The government will also consider future allowance increases in response to changes in the carbon market and associated standards.
The original discussion document proposed an increase in offset allowance by up to 15 percentage points, but there were some concerns around the likely shortage of credit supply in the short term.
The carbon tax increased from 190 South African rand per tCO2e ($10.37) to 236 rand per tCO2e at the start of 2025. Earlier this year the Johannesburg Stock Exchange transacted 10,000 tCO2e of eligible carbon credits at $8.25 per tCO2e.
Other measures aimed at easing potential supply crunches include the extending of the tax-free allowance to the end of 2030. Under previous proposals, the allowance was to be reduced from 2027.
The budget also extends the utilization period for carbon credits generated from projects approved before the introduction of the carbon tax in 2019 until December 31, 2028. Previously, credits from these projects had to be used by December 31, 2025.
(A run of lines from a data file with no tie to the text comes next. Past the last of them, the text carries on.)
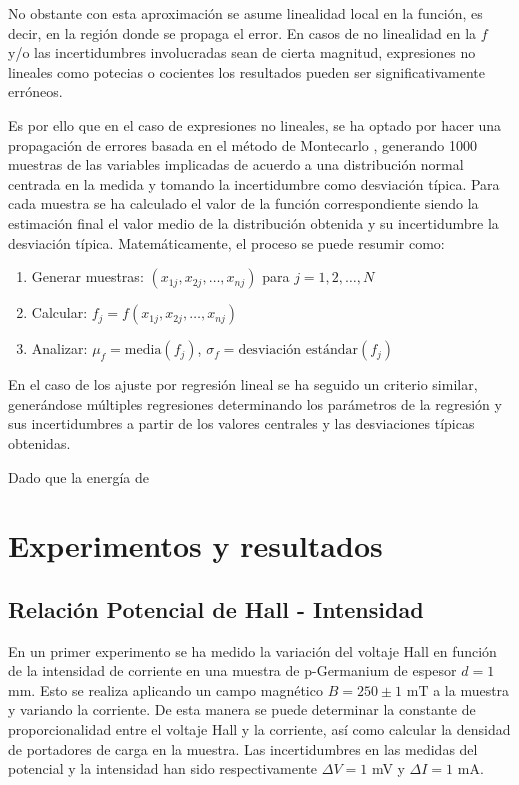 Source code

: 	\vspace{\baselineskip}
	
	No obstante con esta aproximación se asume linealidad local en la función, es decir, en la región donde se propaga el error. En casos de no linealidad en la $f$ y/o las incertidumbres involucradas sean de cierta magnitud, expresiones no lineales como potecias o cocientes los resultados pueden ser significativamente erróneos.
	
	\clearpage	
	
	Es por ello  que en el  caso de expresiones no lineales, se ha optado por hacer una propagación de errores basada en el método de Montecarlo \cite{Anderson_montecarlo_1}, generando 1000 muestras de las variables implicadas de acuerdo a una distribución normal centrada en la medida y tomando la incertidumbre como desviación típica.  Para cada muestra se ha calculado el valor de la función correspondiente siendo la estimación final el valor medio de la distribución obtenida y su incertidumbre la desviación típica. Matemáticamente, el proceso se puede resumir como:
	
	\begin{enumerate}
		\item Generar muestras: \((x_{1j}, x_{2j}, \ldots, x_{nj})\) para \(j = 1, 2, \ldots, N\)
		\item Calcular: \(f_j = f(x_{1j}, x_{2j}, \ldots, x_{nj})\)
		\item Analizar: \(\mu_f = \text{media}(f_j)\), \(\sigma_f = \text{desviación estándar}(f_j)\)
	\end{enumerate}
	
	En el caso de los ajuste por regresión lineal se ha seguido un criterio similar, generándose múltiples regresiones determinando los parámetros de la regresión y sus incertidumbres a partir de los valores centrales y las desviaciones típicas obtenidas.
	
	Dado que la energía de 
	
	
	\section{Experimentos y resultados}	
	
	\subsection{Relación Potencial de Hall - Intensidad}	

	En un primer experimento se ha medido la variación del voltaje Hall en función de la intensidad de corriente en una muestra de p-Germanium de espesor $d=1$ mm. Esto se realiza aplicando un campo magnético $B= 250\pm 1 \text{ mT}$ a la muestra  y variando la corriente. De esta manera se puede determinar la constante de proporcionalidad entre el voltaje Hall y la corriente, así como calcular la densidad de portadores de carga en la muestra. Las incertidumbres en las  medidas del potencial y la intensidad han sido respectivamente $\Delta V = 1$ mV y  $\Delta I = 1$ mA.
Under the carbon tax projects approved under the Clean Development Mechanism (CDM), Gold Standard and Verra are eligible to be used as part of the carbon offset allowance. But the government will evaluate and consider other standards for inclusion with the aim to increase the supply of credits. The budget specifically calls out concerns around the potential lack of Afforestation, Reforestation and Revegetation (ARR) credit supply.
Currently, 40 projects across chemical industries, energy demand and industries, manufacturing industries, metal production and waste handling and disposal are approved to supply credits into the carbon tax.
The budget itself had been delayed by three weeks, triggered by debate around potential tax increases. When presenting the budget to parliament on Wednesday March 12, the Minister of Finance Enoch Godongwana said the delay was “regrettable” and had stimulated an “unprecedented level of public debate around the difficult policy trade-offs”.